When it was first launched by two Stanford University students in 1994, Yahoo! was just a list of their favorite webpages they wanted to recommend. It was called “Jerry and David’s Guide to the World Wide Web.” As the website counted more and more visits each day, the two entrepreneurs realized that it is a potential business venture that might grow big. And whatever the word “yahoo” means, not many people know that the exclamation mark was added only because “Yahoo” was already trademarked.
Dropbox
Faced with a real problem of being unable to email big files, two MIT students decided to do something about it. Drew Houston and Arash Ferdowsi started Dropbox in 2007, advertising it as a platform that lets you use file sharing service for storing and sending large files. Over the years of improvement, it became the No.1 file sharing service in the world, leaving behind companies like Google, Apple, or Microsoft.

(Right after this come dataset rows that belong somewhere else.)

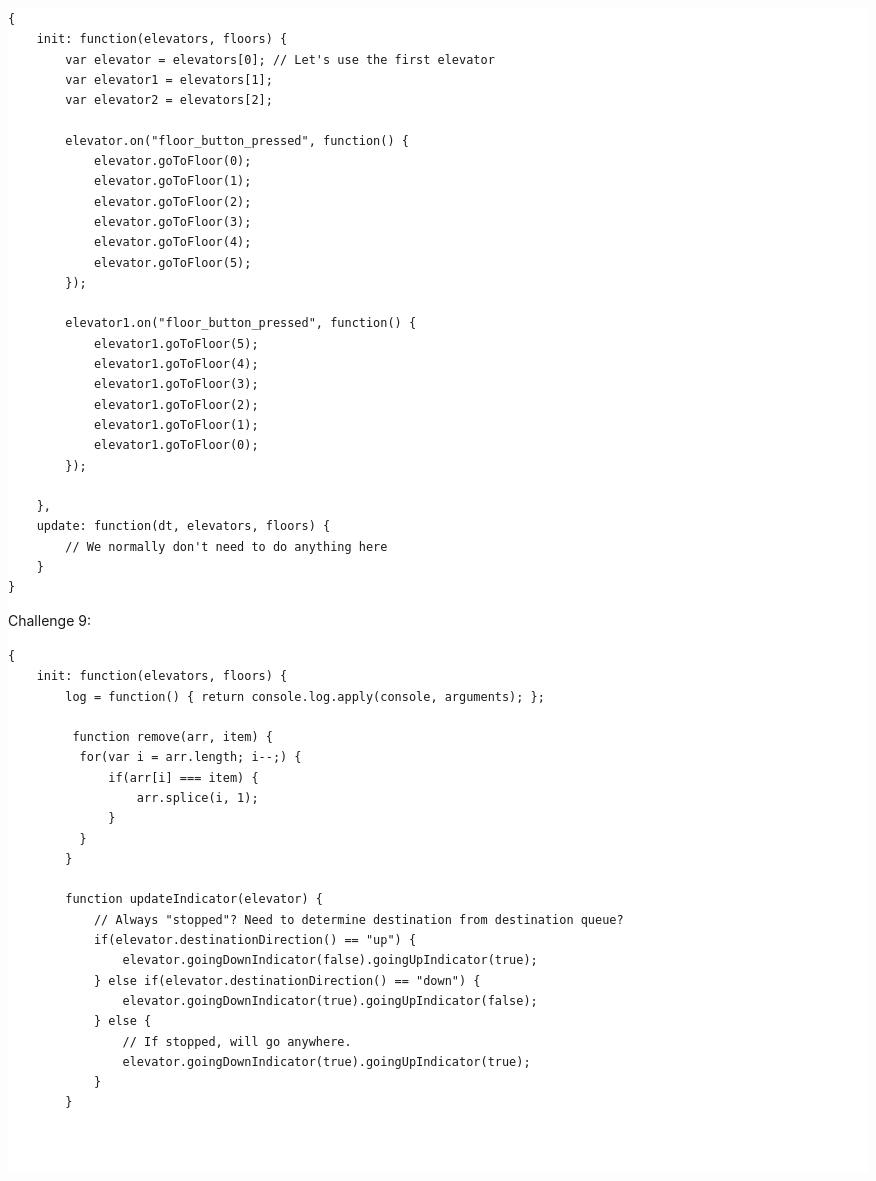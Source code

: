 <pre><code>{
    init: function(elevators, floors) {
        var elevator = elevators[0]; // Let's use the first elevator
        var elevator1 = elevators[1];
        var elevator2 = elevators[2];

        elevator.on("floor_button_pressed", function() {
            elevator.goToFloor(0);
            elevator.goToFloor(1);
            elevator.goToFloor(2);
            elevator.goToFloor(3);
            elevator.goToFloor(4);
            elevator.goToFloor(5);
        });

        elevator1.on("floor_button_pressed", function() {
            elevator1.goToFloor(5);
            elevator1.goToFloor(4);
            elevator1.goToFloor(3);
            elevator1.goToFloor(2);
            elevator1.goToFloor(1);
            elevator1.goToFloor(0);
        });

    },  
    update: function(dt, elevators, floors) {
        // We normally don't need to do anything here
    }
}</code></pre>
<p>Challenge 9:</p>

<pre><code>{
    init: function(elevators, floors) {
        log = function() { return console.log.apply(console, arguments); };

         function remove(arr, item) {
          for(var i = arr.length; i--;) {
              if(arr[i] === item) {
                  arr.splice(i, 1);
              }
          }
        }

        function updateIndicator(elevator) {
            // Always "stopped"? Need to determine destination from destination queue?
            if(elevator.destinationDirection() == "up") {
                elevator.goingDownIndicator(false).goingUpIndicator(true);
            } else if(elevator.destinationDirection() == "down") {
                elevator.goingDownIndicator(true).goingUpIndicator(false);
            } else {
                // If stopped, will go anywhere.
                elevator.goingDownIndicator(true).goingUpIndicator(true);
            }
        }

This entertainment/social networking bulletin board has gone a long way from University of Virginia to becoming the 64th largest site in the word. Its unique presentation of posts submitted by registered users, who also vote content up and down the list made it popular with young people from all over the globe, granting them lots of quick exposure and a ton of customization options.
Big Fish Presentations
Originally started by a group of college students who wanted their in-class presentations easier to make. Their idea snowballed and today Big Fish Presentations is helping companies like Paramount, NASA or Cabela’s deliver stunning, easy-to-make presentation that stop their clients in tracks. With their revolutionary concept of affordable visual aids, Big Fish is among the best, whether you need to produce a training video, or sell a ’78 Lincoln.
Thinkswap
If anybody knows how hard it is to make from a college project to the most popular online resource for Australian University students, it is people behind Thinkswap. As its founder Adam Fasullo says, he started everything because he had no one to study with. While working on his double degree, he choose different subject every semester and found it hard to connect to a single group of friends to study with. What started as his personal study library became an ultimate platform for exchanging HSC Notes.
The unique college environment, and one-in-the-lifetime opportunity has inspired many college students to start solid companies other than pizza parlors and fashion boutiques. Low-cost technologies that are available to them, combined with supple entrepreneurship training they receive gave birth to some of the best known businesses with a global audience.